■ What is being asked
Find every line of the records that has "năng" and return it.
######
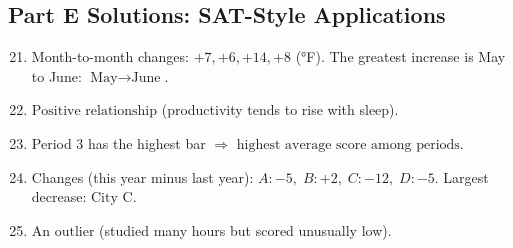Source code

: \documentclass[14pt]{extarticle}
\begin{document}
\subsection*{Part E Solutions: SAT-Style Applications}
\begin{enumerate}
  \setcounter{enumi}{20}
  \item Month-to-month changes: \(+7, +6, +14, +8\) (°F). The greatest increase is May to June: \(\boxed{\text{May} \to \text{June}}\).
  \item \(\boxed{\text{Positive relationship}}\) (productivity tends to rise with sleep).
  \item Period 3 has the highest bar \(\Rightarrow\) \(\boxed{\text{highest average score among periods}}\).
  \item Changes (this year minus last year): \(A: -5,\; B: +2,\; C: -12,\; D: -5\). Largest decrease: \(\boxed{\text{City C}}\).
  \item \(\boxed{\text{An outlier}}\) (studied many hours but scored unusually low).
\end{enumerate}





\end{document}
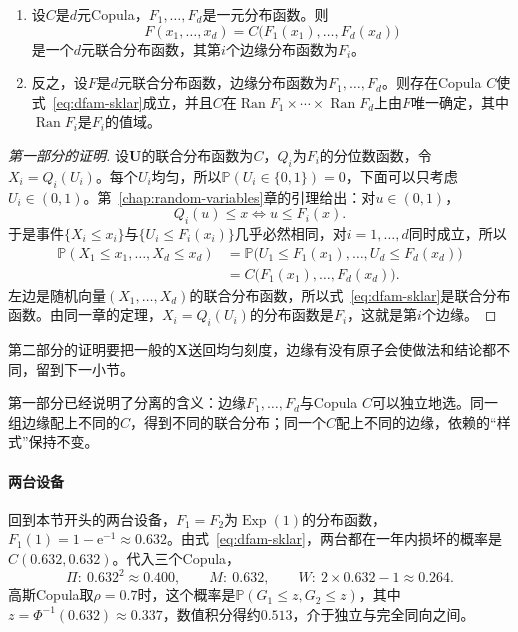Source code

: \begin{theorem}[Sklar定理]
\label{thm:dfam-sklar}
\begin{enumerate}
  \item 设$C$是$d$元Copula，$F_1,\dots,F_d$是一元分布函数。则
  \begin{equation}
    F(x_1,\dots,x_d)=C\bigl(F_1(x_1),\dots,F_d(x_d)\bigr)
    \label{eq:dfam-sklar}
  \end{equation}
  是一个$d$元联合分布函数，其第$i$个边缘分布函数为$F_i$。
  \item 反之，设$F$是$d$元联合分布函数，边缘分布函数为$F_1,\dots,F_d$。则存在Copula $C$使式~\eqref{eq:dfam-sklar}成立，并且$C$在$\operatorname{Ran}F_1\times\cdots\times\operatorname{Ran}F_d$上由$F$唯一确定，其中$\operatorname{Ran}F_i$是$F_i$的值域。
\end{enumerate}
\end{theorem}

\begin{proof}[第一部分的证明]
设$\bm{U}$的联合分布函数为$C$，$Q_i$为$F_i$的分位数函数，令$X_i=Q_i(U_i)$。每个$U_i$均匀，所以$\mathbb{P}(U_i\in\{0,1\})=0$，下面可以只考虑$U_i\in(0,1)$。第~\ref{chap:random-variables}章的引理给出：对$u\in(0,1)$，
\[
  Q_i(u)\leq x\iff u\leq F_i(x).
\]
于是事件$\{X_i\leq x_i\}$与$\{U_i\leq F_i(x_i)\}$几乎必然相同，对$i=1,\dots,d$同时成立，所以
\[
  \begin{aligned}
    \mathbb{P}(X_1\leq x_1,\dots,X_d\leq x_d)&=\mathbb{P}\bigl(U_1\leq F_1(x_1),\dots,U_d\leq F_d(x_d)\bigr)\\
    &=C\bigl(F_1(x_1),\dots,F_d(x_d)\bigr).
  \end{aligned}
\]
左边是随机向量$(X_1,\dots,X_d)$的联合分布函数，所以式~\eqref{eq:dfam-sklar}是联合分布函数。由同一章的定理，$X_i=Q_i(U_i)$的分布函数是$F_i$，这就是第$i$个边缘。
\end{proof}

第二部分的证明要把一般的$\bm{X}$送回均匀刻度，边缘有没有原子会使做法和结论都不同，留到下一小节。

第一部分已经说明了分离的含义：边缘$F_1,\dots,F_d$与Copula $C$可以独立地选。同一组边缘配上不同的$C$，得到不同的联合分布；同一个$C$配上不同的边缘，依赖的“样式”保持不变。

\paragraph{两台设备}
回到本节开头的两台设备，$F_1=F_2$为$\operatorname{Exp}(1)$的分布函数，$F_1(1)=1-\mathrm{e}^{-1}\approx0.632$。由式~\eqref{eq:dfam-sklar}，两台都在一年内损坏的概率是$C(0.632,0.632)$。代入三个Copula，
\[
  \Pi:\ 0.632^{2}\approx0.400,\qquad M:\ 0.632,\qquad W:\ 2\times0.632-1\approx0.264 .
\]
高斯Copula取$\rho=0.7$时，这个概率是$\mathbb{P}(G_1\leq z,G_2\leq z)$，其中$z=\Phi^{-1}(0.632)\approx0.337$，数值积分得约$0.513$，介于独立与完全同向之间。

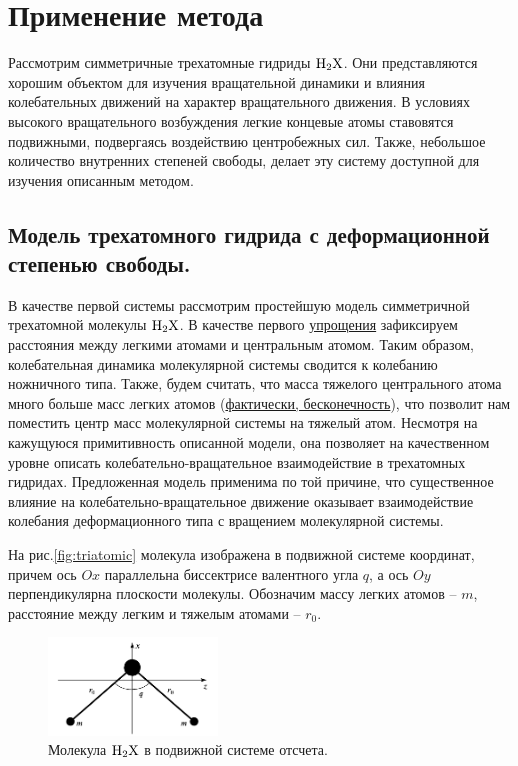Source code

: \section{Применение метода}

Рассмотрим симметричные трехатомные гидриды $\ce{H2X}$. Они представляются хорошим объектом для изучения вращательной динамики и влияния колебательных движений на характер вращательного движения. В условиях высокого вращательного возбуждения легкие концевые атомы ставовятся подвижными, подвергаясь воздействию центробежных сил. Также, небольшое количество внутренних степеней свободы, делает эту систему доступной для изучения описанным методом. 

\subsection{Модель трехатомного гидрида с деформационной степенью свободы.}

В качестве первой системы рассмотрим простейшую модель симметричной трехатомной молекулы $\ce{H2X}$. В качестве первого \underline{упрощения} зафиксируем расстояния между легкими атомами и центральным атомом. Таким образом, колебательная динамика молекулярной системы сводится к колебанию ножничного типа. Также, будем считать, что масса тяжелого центрального атома много больше масс легких атомов (\underline{фактически, бесконечность}), что позволит нам поместить центр масс молекулярной системы на тяжелый атом. Несмотря на кажущуюся примитивность описанной модели, она позволяет на качественном уровне описать колебательно-вращательное взаимодействие в трехатомных гидридах. Предложенная модель применима по той причине, что существенное влияние на колебательно-вращательное движение оказывает взаимодействие колебания деформационного типа с вращением молекулярной системы.

На рис.\eqref{fig:triatomic} молекула изображена в подвижной системе координат, причем ось $Ox$ параллельна биссектрисе валентного угла $q$, а ось $Oy$ перпендикулярна плоскости молекулы. Обозначим массу легких атомов -- $m$, расстояние между легким и тяжелым атомами -- $r_0$. 

\begin{figure}[!ht]
  \centering
	\includegraphics[width=0.4\textwidth]{../pictures/triatomic_fixed.png}
	\caption{Молекула $\ce{H2X}$ в подвижной системе отсчета.}
	\label{fig:triatomic}
\end{figure}

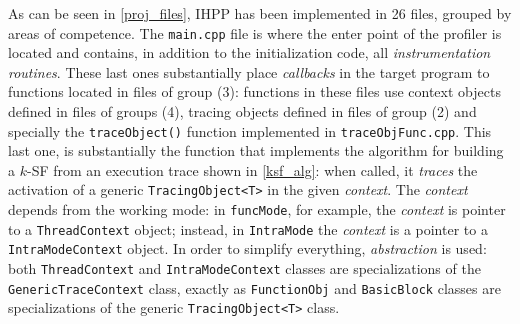 \documentclass[a4paper,10pt]{report}
\begin{document}
As can be seen in \cref{proj_files}, IHPP has been implemented in 26 files,
grouped by areas of competence. The \verb|main.cpp| file is where the enter point
 of the profiler is located and contains, in addition to the initialization code, all \emph{instrumentation routines}. These last ones substantially place \emph{callbacks}
in the target program to functions located in files of group (3): functions in these
files use context objects defined in files of groups (4), 
tracing objects defined in files of group (2) and specially
the \verb|traceObject()| function implemented in \verb|traceObjFunc.cpp|.
This last one, is substantially the function that implements the algorithm for building
a $k$-SF from an execution trace shown in \cref{ksf_alg}: 
when called, it \emph{traces} the activation of a generic \verb|TracingObject<T>| 
in the given \emph{context}. The \emph{context} depends from the working mode:
in \verb|funcMode|, for example, the \emph{context} is pointer to a \verb|ThreadContext| object; instead, in \verb|IntraMode| the \emph{context} is 
a pointer to a \verb|IntraModeContext| object. In order to simplify everything, 
\emph{abstraction} is used: 
both \verb|ThreadContext| and \verb|IntraModeContext| classes
are specializations of
the \verb|GenericTraceContext| class, exactly as \verb|FunctionObj| and 
\verb|BasicBlock| classes are specializations of the generic \verb|TracingObject<T>| class.
\end{document}
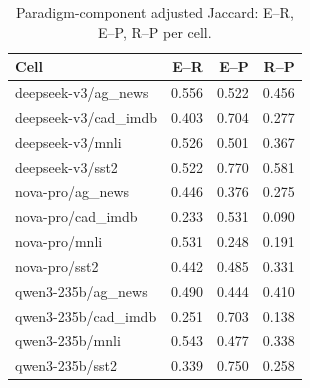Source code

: \begin{table}[t]
\centering
\caption{Paradigm-component adjusted Jaccard: E--R, E--P, R--P per cell.}
\label{tab:paradigms}
\begin{tabular}{lrrr}
\toprule
Cell & E--R & E--P & R--P \\
\midrule
deepseek-v3/ag_news & 0.556 & 0.522 & 0.456 \\
deepseek-v3/cad_imdb & 0.403 & 0.704 & 0.277 \\
deepseek-v3/mnli & 0.526 & 0.501 & 0.367 \\
deepseek-v3/sst2 & 0.522 & 0.770 & 0.581 \\
nova-pro/ag_news & 0.446 & 0.376 & 0.275 \\
nova-pro/cad_imdb & 0.233 & 0.531 & 0.090 \\
nova-pro/mnli & 0.531 & 0.248 & 0.191 \\
nova-pro/sst2 & 0.442 & 0.485 & 0.331 \\
qwen3-235b/ag_news & 0.490 & 0.444 & 0.410 \\
qwen3-235b/cad_imdb & 0.251 & 0.703 & 0.138 \\
qwen3-235b/mnli & 0.543 & 0.477 & 0.338 \\
qwen3-235b/sst2 & 0.339 & 0.750 & 0.258 \\
\bottomrule
\end{tabular}
\end{table}
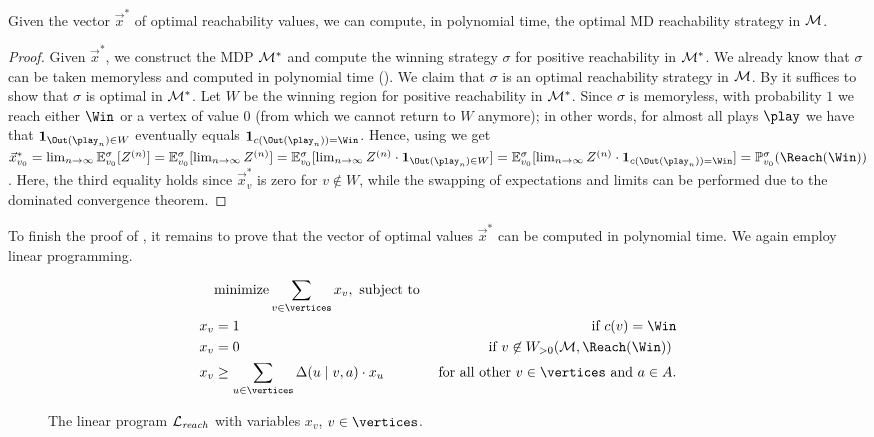 \begin{lemma}
\label{5-lem:quant-reach-strat-contsruction}
Given the vector $\vec{x}^*$ of optimal reachability values, we can compute, in polynomial time, the optimal MD reachability strategy in $\mathcal{M}$.
\end{lemma}
\begin{proof}
Given $\vec{x}^*$, we construct the MDP $\mathcal{M}^*$ and compute the winning strategy $\sigma$ for positive reachability in $\mathcal{M}^*$. We already know that $\sigma$ can be taken memoryless and computed in polynomial time (). We claim that $\sigma$ is an optimal reachability strategy in $\mathcal{M}$. By  it suffices to show that $\sigma$ is optimal in $\mathcal{M}^*$. Let $W$ be the winning region for positive reachability in $\mathcal{M}^*$. Since $\sigma$ is memoryless, with probability $1$ we reach either $\Win$ or a vertex of value $0$ (from which we cannot return to $W$ anymore); in other words, for almost all plays $\play$ we have that $\indicator{\Out(\play_n)\in W}$ eventually equals $\indicator{\colouring(\Out(\play_n)) = \Win}$. Hence, using  we get $\vec{x}^*_{\vinit} = \lim_{n\rightarrow\infty}\expv^\sigma_{\vinit}[Z^{(n)}] = \expv^\sigma_{\vinit}[\lim_{n\rightarrow\infty} Z^{(n)}] = \expv^\sigma_{\vinit}[\lim_{n\rightarrow\infty} Z^{(n)}\cdot\indicator{\Out(\play_n)\in W}] = \expv^\sigma_{\vinit}[\lim_{n\rightarrow\infty} Z^{(n)}\cdot \indicator{\colouring(\Out(\play_{n})) = \Win } ] = \probm_{\vinit}^\sigma(\Reach(\Win))$. Here, the third equality holds since $ \vec{x}^*_v $ is zero for $ v\not\in W $, while the  swapping of expectations and limits can be performed due to the dominated convergence theorem.
\end{proof}

To finish the proof of , it remains to prove that the vector of optimal values $\vec{x}^*$ can be computed in polynomial time. We again employ linear programming. 

\begin{figure}[h]
	\begin{align*}
	&\text{minimize} \sum_{v\in \vertices} x_v, \text{ subject to }&\\
	x_v &=1 &\text{if $\colouring({v}) = \Win$}\\
	x_v &=0 &\text{if $v \not \in \winPos(\mdp,\Reach(\Win))$  } \\
	x_v &\geq \sum_{u\in \vertices} \probTranFunc(u\mid v,a)\cdot x_u	&\text{for all other $v\in \vertices$ and $a\in \actions$.}%
	\end{align*}
	\caption{The linear program $\mathcal{L}_{\mathit{reach}}$ with variables $x_v$, $v\in \vertices$.}
	\label{5-fig:reach-lp}
\end{figure}

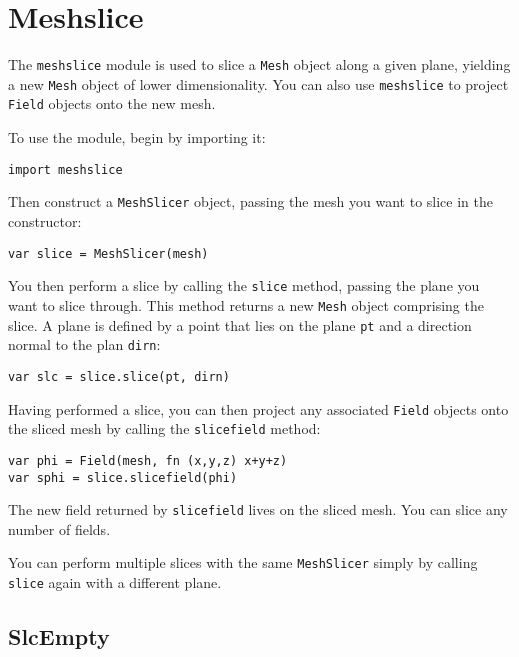 \hypertarget{meshslice}{%
\section{Meshslice}\label{meshslice}}

The \texttt{meshslice} module is used to slice a \texttt{Mesh} object
along a given plane, yielding a new \texttt{Mesh} object of lower
dimensionality. You can also use \texttt{meshslice} to project
\texttt{Field} objects onto the new mesh.

To use the module, begin by importing it:

\begin{lstlisting}
import meshslice 
\end{lstlisting}

Then construct a \texttt{MeshSlicer} object, passing the mesh you want
to slice in the constructor:

\begin{lstlisting}
var slice = MeshSlicer(mesh)
\end{lstlisting}

You then perform a slice by calling the \texttt{slice} method, passing
the plane you want to slice through. This method returns a new
\texttt{Mesh} object comprising the slice. A plane is defined by a point
that lies on the plane \texttt{pt} and a direction normal to the plan
\texttt{dirn}:

\begin{lstlisting}
var slc = slice.slice(pt, dirn)
\end{lstlisting}

Having performed a slice, you can then project any associated
\texttt{Field} objects onto the sliced mesh by calling the
\texttt{slicefield} method:

\begin{lstlisting}
var phi = Field(mesh, fn (x,y,z) x+y+z)
var sphi = slice.slicefield(phi)
\end{lstlisting}

The new field returned by \texttt{slicefield} lives on the sliced mesh.
You can slice any number of fields.

You can perform multiple slices with the same \texttt{MeshSlicer} simply
by calling \texttt{slice} again with a different plane.

\hypertarget{slcempty}{%
\subsection{SlcEmpty}\label{slcempty}}

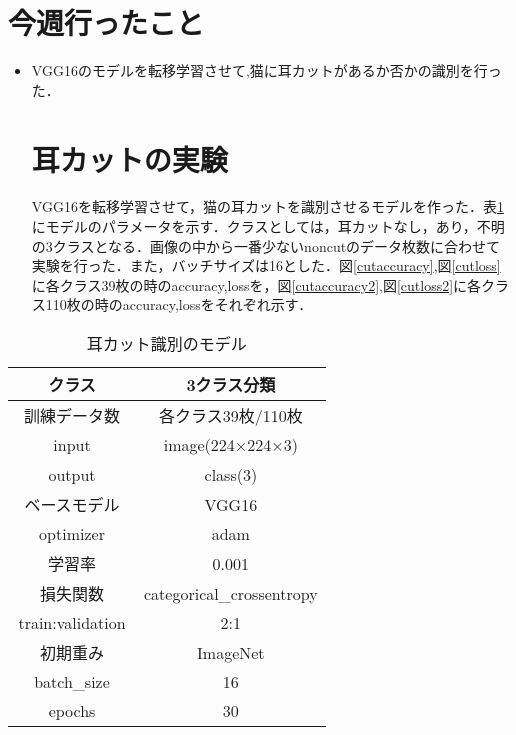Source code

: \documentclass[twocolumn,a4paper,dvipdfmx]{ujarticle}     %
\begin{document}

\section{今週行ったこと}
\begin{itemize}
	
	\item VGG16のモデルを転移学習させて,猫に耳カットがあるか否かの識別を行った．
	\section{耳カットの実験}
	VGG16を転移学習させて，猫の耳カットを識別させるモデルを作った．表\ref{tab:mimicut}にモデルのパラメータを示す．クラスとしては，耳カットなし，あり，不明の3クラスとなる．画像の中から一番少ないnoncutのデータ枚数に合わせて実験を行った．また，バッチサイズは16とした．図\ref{cutaccuracy},図\ref{cutloss}に各クラス39枚の時のaccuracy,lossを，図\ref{cutaccuracy2},図\ref{cutloss2}に各クラス110枚の時のaccuracy,lossをそれぞれ示す．
\end{itemize}
\begin{table}[htb]
	\begin{center}
		
		\caption{耳カット識別のモデル\label{tab:mimicut}}
		\begin{tabular}{|c|c|} \hline
			クラス & 3クラス分類 \\ \hline \hline
			訓練データ数　& 各クラス39枚/110枚\\
			input & image(224×224×3) \\
			output & class(3)　\\
			ベースモデル & VGG16 \\
			optimizer & adam \\
			学習率　& 0.001\\
			損失関数 & categorical\_crossentropy\\ 
			train:validation & 2:1\\
			初期重み & ImageNet \\
			batch\_size & 16 \\
			epochs & 30 \\ \hline
		\end{tabular}
	\end{center}
\end{table}
\end{document}
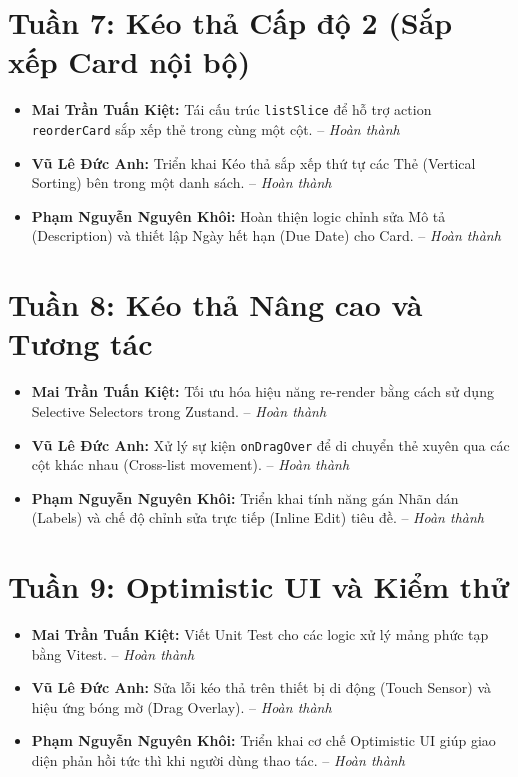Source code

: \section*{Tuần 7: Kéo thả Cấp độ 2 (Sắp xếp Card nội bộ)}
\begin{itemize}
    \item \textbf{Mai Trần Tuấn Kiệt:} Tái cấu trúc \texttt{listSlice} để hỗ trợ action \texttt{reorderCard} sắp xếp thẻ trong cùng một cột. -- \textit{Hoàn thành}
    \item \textbf{Vũ Lê Đức Anh:} Triển khai Kéo thả sắp xếp thứ tự các Thẻ (Vertical Sorting) bên trong một danh sách. -- \textit{Hoàn thành}
    \item \textbf{Phạm Nguyễn Nguyên Khôi:} Hoàn thiện logic chỉnh sửa Mô tả (Description) và thiết lập Ngày hết hạn (Due Date) cho Card. -- \textit{Hoàn thành}
\end{itemize}

\section*{Tuần 8: Kéo thả Nâng cao và Tương tác}
\begin{itemize}
    \item \textbf{Mai Trần Tuấn Kiệt:} Tối ưu hóa hiệu năng re-render bằng cách sử dụng Selective Selectors trong Zustand. -- \textit{Hoàn thành}
    \item \textbf{Vũ Lê Đức Anh:} Xử lý sự kiện \texttt{onDragOver} để di chuyển thẻ xuyên qua các cột khác nhau (Cross-list movement). -- \textit{Hoàn thành}
    \item \textbf{Phạm Nguyễn Nguyên Khôi:} Triển khai tính năng gán Nhãn dán (Labels) và chế độ chỉnh sửa trực tiếp (Inline Edit) tiêu đề. -- \textit{Hoàn thành}
\end{itemize}

\section*{Tuần 9: Optimistic UI và Kiểm thử}
\begin{itemize}
    \item \textbf{Mai Trần Tuấn Kiệt:} Viết Unit Test cho các logic xử lý mảng phức tạp bằng Vitest. -- \textit{Hoàn thành}
    \item \textbf{Vũ Lê Đức Anh:} Sửa lỗi kéo thả trên thiết bị di động (Touch Sensor) và hiệu ứng bóng mờ (Drag Overlay). -- \textit{Hoàn thành}
    \item \textbf{Phạm Nguyễn Nguyên Khôi:} Triển khai cơ chế Optimistic UI giúp giao diện phản hồi tức thì khi người dùng thao tác. -- \textit{Hoàn thành}
\end{itemize}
######
■ Solved exercise
    \item \textbf{Mai Trần Tuấn Kiệt:} Tối ưu hóa hiệu năng re-render bằng cách sử dụng Selective Selectors trong Zustand. -- \textit{Hoàn thành}
    \item \textbf{Phạm Nguyễn Nguyên Khôi:} Triển khai tính năng gán Nhãn dán (Labels) và chế độ chỉnh sửa trực tiếp (Inline Edit) tiêu đề. -- \textit{Hoàn thành}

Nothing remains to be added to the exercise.